İyi okumalar Jiji'lerimm🪐
-----------------------------☆--------------------------
Crazy Dance aletinden sonra kendimi öylesine iyi hissettim ki birde Roller Coaster'a binme fikrini ortaya attım. Çocuklar bana alaycıl bir ifadeyle baktılar. Sanki mala bakıyorlar anlamadım ki.
- Jisung? Roller Coaster? Binmek?
- Aaa, Hyunjin ayıp oluyor yalnız, hem ben binemez miyim?
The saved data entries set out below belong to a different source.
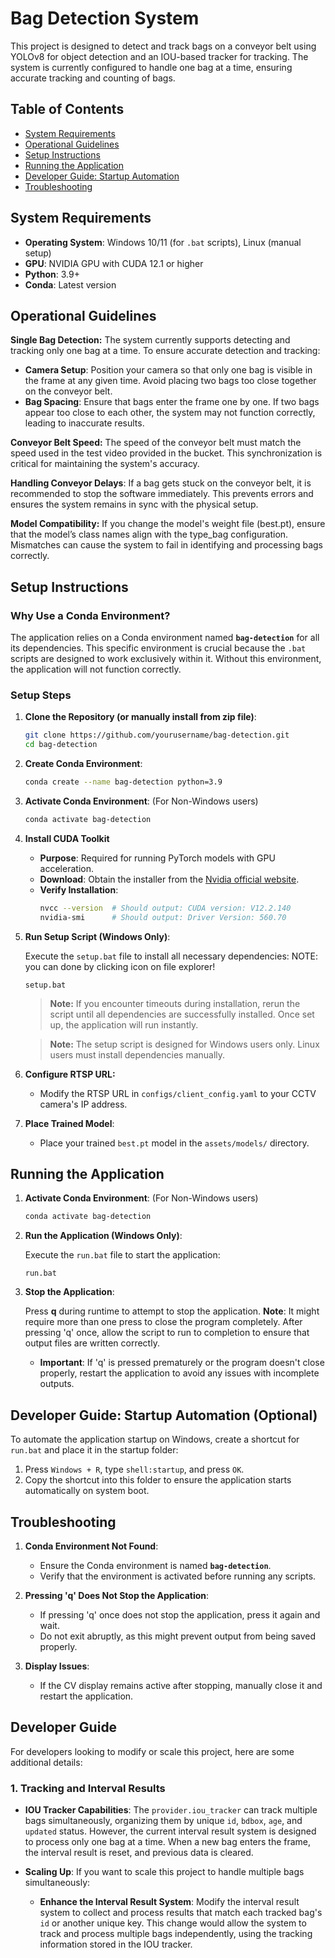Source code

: # Bag Detection System

This project is designed to detect and track bags on a conveyor belt using YOLOv8 for object detection and an IOU-based tracker for tracking. The system is currently configured to handle one bag at a time, ensuring accurate tracking and counting of bags.

## Table of Contents

- [System Requirements](#system-requirements)
- [Operational Guidelines](#Operational-Guidelines)
- [Setup Instructions](#setup-instructions)
- [Running the Application](#running-the-application)
- [Developer Guide: Startup Automation](#developer-guide-startup-automation)
- [Troubleshooting](#troubleshooting)

## System Requirements

- **Operating System**: Windows 10/11 (for `.bat` scripts), Linux (manual setup)
- **GPU**: NVIDIA GPU with CUDA 12.1 or higher
- **Python**: 3.9+
- **Conda**: Latest version

## Operational Guidelines 
**Single Bag Detection:** The system currently supports detecting and tracking only one bag at a time. To ensure accurate detection and tracking:

- **Camera Setup**: Position your camera so that only one bag is visible in the frame at any given time. Avoid placing two bags too close together on the conveyor belt.
- **Bag Spacing**: Ensure that bags enter the frame one by one. If two bags appear too close to each other, the system may not function correctly, leading to inaccurate results.

**Conveyor Belt Speed:** The speed of the conveyor belt must match the speed used in the test video provided in the bucket. This synchronization is critical for maintaining the system's accuracy.

**Handling Conveyor Delays**: If a bag gets stuck on the conveyor belt, it is recommended to stop the software immediately. This prevents errors and ensures the system remains in sync with the physical setup.

**Model Compatibility:** If you change the model's weight file (best.pt), ensure that the model’s class names align with the type_bag configuration. Mismatches can cause the system to fail in identifying and processing bags correctly.

## Setup Instructions

### Why Use a Conda Environment?

The application relies on a Conda environment named **`bag-detection`** for all its dependencies. This specific environment is crucial because the `.bat` scripts are designed to work exclusively within it. Without this environment, the application will not function correctly.

### Setup Steps

1. **Clone the Repository (or manually install from zip file)**: 

   ```bash
   git clone https://github.com/yourusername/bag-detection.git
   cd bag-detection
   ```

2. **Create Conda Environment**:

   ```bash
   conda create --name bag-detection python=3.9
   ```

3. **Activate Conda Environment**: (For Non-Windows users)

   ```bash
   conda activate bag-detection
   ```

4. **Install CUDA Toolkit**

   - **Purpose**: Required for running PyTorch models with GPU acceleration.
   - **Download**: Obtain the installer from the [Nvidia official website](https://developer.nvidia.com/cuda-toolkit).
   - **Verify Installation**:
     ```bash
     nvcc --version  # Should output: CUDA version: V12.2.140
     nvidia-smi      # Should output: Driver Version: 560.70
     ```

5. **Run Setup Script (Windows Only)**:

   Execute the `setup.bat` file to install all necessary dependencies:
   NOTE: you can done by clicking icon on file explorer!
   ```batch
   setup.bat
   ```

   > **Note:** If you encounter timeouts during installation, rerun the script until all dependencies are successfully installed. Once set up, the application will run instantly.

   > **Note:** The setup script is designed for Windows users only. Linux users must install dependencies manually.

6. **Configure RTSP URL:**

   - Modify the RTSP URL in `configs/client_config.yaml` to your CCTV camera's IP address.

7. **Place Trained Model**:

   - Place your trained `best.pt` model in the `assets/models/` directory.

## Running the Application

1. **Activate Conda Environment**: (For Non-Windows users)

   ```bash
   conda activate bag-detection
   ```

2. **Run the Application (Windows Only)**:

   Execute the `run.bat` file to start the application:

   ```batch
   run.bat
   ```

3. **Stop the Application**:

   Press **q** during runtime to attempt to stop the application. 
   **Note**: It might require more than one press to close the program completely. After pressing 'q' once, allow the script to run to completion to ensure that output files are written correctly.

   - **Important**: If 'q' is pressed prematurely or the program doesn't close properly, restart the application to avoid any issues with incomplete outputs.


## Developer Guide: Startup Automation (Optional)

To automate the application startup on Windows, create a shortcut for `run.bat` and place it in the startup folder:

1. Press `Windows + R`, type `shell:startup`, and press `OK`.
2. Copy the shortcut into this folder to ensure the application starts automatically on system boot.

## Troubleshooting

1. **Conda Environment Not Found**:
   - Ensure the Conda environment is named **`bag-detection`**.
   - Verify that the environment is activated before running any scripts.

2. **Pressing 'q' Does Not Stop the Application**:
   - If pressing 'q' once does not stop the application, press it again and wait.
   - Do not exit abruptly, as this might prevent output from being saved properly.

3. **Display Issues**:
   - If the CV display remains active after stopping, manually close it and restart the application.


## Developer Guide

For developers looking to modify or scale this project, here are some additional details:

### 1. **Tracking and Interval Results**

- **IOU Tracker Capabilities**: The `provider.iou_tracker` can track multiple bags simultaneously, organizing them by unique `id`, `bdbox`, `age`, and `updated` status. However, the current interval result system is designed to process only one bag at a time. When a new bag enters the frame, the interval result is reset, and previous data is cleared. 

- **Scaling Up**: If you want to scale this project to handle multiple bags simultaneously:
  - **Enhance the Interval Result System**: Modify the interval result system to collect and process results that match each tracked bag's `id` or another unique key. This change would allow the system to track and process multiple bags independently, using the tracking information stored in the IOU tracker.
- Jisung kusura bakma ama, hiçte binebilecekmişsin gibi durmuyorsun.
- Binelim o zaman? Görelim bakalım binebiliyor muyum binemiyor muyum?
Minho'da dahil herkes onayladığında bilet almaya gittim. 8 kişi için bilet alıp geri döndüğümde çocukların beni görmesiyle gözlerinin parladığını fark ettim. Tabii ki de M*nho dışında. Şaşırmadım.
Roller Coaster oyuncağı için sıraya girdik ve bir baktım ki, oyuncaktan inen kişilerin yarısından çoğu ağlıyor. İçime bir korku düşmedi değil.
Sıranın nihayet bize gelmesiyle (yarım saat bekledik.) oyuncağa doğru ilerledik. Bu sefer ben Felix'le binmek istemiştim. Seungmin Hyunjin'le, Jeongin Chan'la, Minho ise Changbin'le yan yana oturmuştu.
Oyuncak yavaş yavaş hareketlenmişti, Changbin'de bağırışlarıyla oyuncağa eşlik ediyordu. Sırada bekleyen insanlara baktığımda hepsi Changbin'e garip garip bakıyordu. Hayır yani anlamıyorum ki, ne diye öyle bakarsın?
Oyuncak bir yerde durup bizi daha da heyecanlandırırken Felix'le birbirimize baktık. İkimizde gülümsüyorduk, tabii Felix biraz kızarmıştı. Korkudan mı, heyecandan mı, telaştan mı yoksa havanın sıcaklığından mı onu bilemem.
Bir anda aşağı bırakıldığımızda ben bağırmak yerine gözlerimi büyüttüm. Benim dışımda herkes bağırıyordu. Hatta Minho bile! Çığlıkları o kadar komikti ki kahkahamı tutamamıştım. Felix şaşkınlıkla bana döndüğünde ona doğru bağırdım;
- Sadece Minho'yu dinle!
O pürdikkat Minho'yu dinlemeye başlamıştı. O da bir kaç saniye sonra kahkaha atmaya başladı. İkimizde akıl hastanesinden kaçmış gibiydik. Seungmin arkadan bize bağırdı;
- Lan ben burda ölüyom bunlar gülüyor bu nasıl iş!
Seungmin'in bu cümlesi kahkahamı daha da arttırmıştı. Araya Changbin'in kulakları tıkayan çığlıkları girdiğinde hem kulaklarımı kapatıyor, hemde gülüyordum. Ben cidden deliyim!
Oyuncak durdu ve Felix'le ikimiz tekrardan kahkahalara boğulduk. Minho, Seungmin, Hyunjin ve Changbin bize garip garip bakarken biz oyuncaktan iniyorduk.
- Yok bunlar cidden deli!
- Felix sana ne oldu lan böyle şeylerde hiç gülmezsin?
- Hepsi Jisung'un marifeti!
Changbin hızla yanıma gelip koluma girdi.
- Bundan sonra ben hep Jisung'un yanına oturcam.
- Evet evet bence de onun yanına otur sen.
Minho iğneleyici bir şekilde konuşmuştu. Bu çocukta da bir şeyler var.
- Changbin arkasında oturduğum için şimdiden Jisung'a kulak tıkaçları lazım.
Seungmin gülerek konuşmuştu. Changbin ona doğru hızla koştuğunda Seungmin sanki öküz kovalıyormuş gibi ayaklarını kıçına vura vura koşuyordu.
Hyunjin onları durdurmak için ikiliyi kovalarken ortaya çıkan görüntü öylesine komikti ki kahkaha atmadan duramadım.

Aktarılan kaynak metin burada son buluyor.